### Task to complete
Any image in the records should be left out; output everything else exactly.

### Provided material

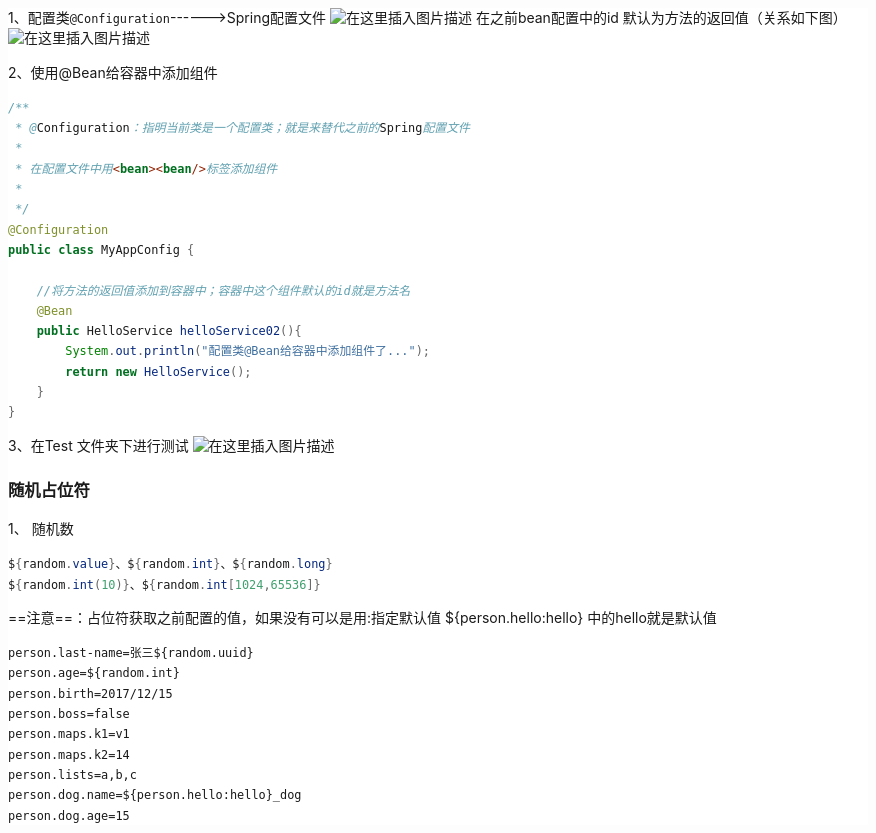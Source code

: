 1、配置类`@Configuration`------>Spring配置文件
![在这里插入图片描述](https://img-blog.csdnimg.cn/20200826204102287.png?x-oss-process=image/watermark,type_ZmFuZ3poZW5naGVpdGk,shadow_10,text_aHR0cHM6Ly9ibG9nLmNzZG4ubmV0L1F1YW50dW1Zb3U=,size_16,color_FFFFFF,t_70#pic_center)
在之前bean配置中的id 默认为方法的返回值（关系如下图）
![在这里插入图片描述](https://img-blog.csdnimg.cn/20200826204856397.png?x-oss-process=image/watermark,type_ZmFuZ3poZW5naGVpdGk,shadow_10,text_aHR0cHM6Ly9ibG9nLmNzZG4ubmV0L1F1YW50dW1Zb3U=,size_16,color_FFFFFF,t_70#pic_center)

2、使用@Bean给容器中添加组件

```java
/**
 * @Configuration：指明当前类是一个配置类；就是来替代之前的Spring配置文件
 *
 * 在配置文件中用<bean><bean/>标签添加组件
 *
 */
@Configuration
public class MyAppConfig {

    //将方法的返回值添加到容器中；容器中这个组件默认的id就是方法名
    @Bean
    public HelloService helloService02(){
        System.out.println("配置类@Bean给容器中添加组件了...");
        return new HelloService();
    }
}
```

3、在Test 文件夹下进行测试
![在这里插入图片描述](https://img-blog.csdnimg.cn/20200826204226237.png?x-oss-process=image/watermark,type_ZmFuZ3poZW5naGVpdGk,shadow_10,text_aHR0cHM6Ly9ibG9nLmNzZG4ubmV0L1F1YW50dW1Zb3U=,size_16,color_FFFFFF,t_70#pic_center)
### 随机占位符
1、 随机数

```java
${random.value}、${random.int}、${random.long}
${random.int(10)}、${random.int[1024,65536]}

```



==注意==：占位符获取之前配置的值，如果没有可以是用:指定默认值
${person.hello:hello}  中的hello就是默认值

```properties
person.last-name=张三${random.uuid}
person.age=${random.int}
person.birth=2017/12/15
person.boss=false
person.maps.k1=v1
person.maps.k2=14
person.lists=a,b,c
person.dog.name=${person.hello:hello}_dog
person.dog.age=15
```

### Answer section
Source code

: 1、配置类`@Configuration`------>Spring配置文件
![在这里插入图片描述](https://img-blog.csdnimg.cn/20200826204102287.png?x-oss-process=image/watermark,type_ZmFuZ3poZW5naGVpdGk,shadow_10,text_aHR0cHM6Ly9ibG9nLmNzZG4ubmV0L1F1YW50dW1Zb3U=,size_16,color_FFFFFF,t_70#pic_center)
在之前bean配置中的id 默认为方法的返回值（关系如下图）
![在这里插入图片描述](https://img-blog.csdnimg.cn/20200826204856397.png?x-oss-process=image/watermark,type_ZmFuZ3poZW5naGVpdGk,shadow_10,text_aHR0cHM6Ly9ibG9nLmNzZG4ubmV0L1F1YW50dW1Zb3U=,size_16,color_FFFFFF,t_70#pic_center)

2、使用@Bean给容器中添加组件

```java
/**
 * @Configuration：指明当前类是一个配置类；就是来替代之前的Spring配置文件
 *
 * 在配置文件中用<bean><bean/>标签添加组件
 *
 */
@Configuration
public class MyAppConfig {

    //将方法的返回值添加到容器中；容器中这个组件默认的id就是方法名
    @Bean
    public HelloService helloService02(){
        System.out.println("配置类@Bean给容器中添加组件了...");
        return new HelloService();
    }
}
```

3、在Test 文件夹下进行测试
![在这里插入图片描述](https://img-blog.csdnimg.cn/20200826204226237.png?x-oss-process=image/watermark,type_ZmFuZ3poZW5naGVpdGk,shadow_10,text_aHR0cHM6Ly9ibG9nLmNzZG4ubmV0L1F1YW50dW1Zb3U=,size_16,color_FFFFFF,t_70#pic_center)
### 随机占位符
1、 随机数

```java
${random.value}、${random.int}、${random.long}
${random.int(10)}、${random.int[1024,65536]}

```



==注意==：占位符获取之前配置的值，如果没有可以是用:指定默认值
${person.hello:hello}  中的hello就是默认值

```properties
person.last-name=张三${random.uuid}
person.age=${random.int}
person.birth=2017/12/15
person.boss=false
person.maps.k1=v1
person.maps.k2=14
person.lists=a,b,c
person.dog.name=${person.hello:hello}_dog
person.dog.age=15
```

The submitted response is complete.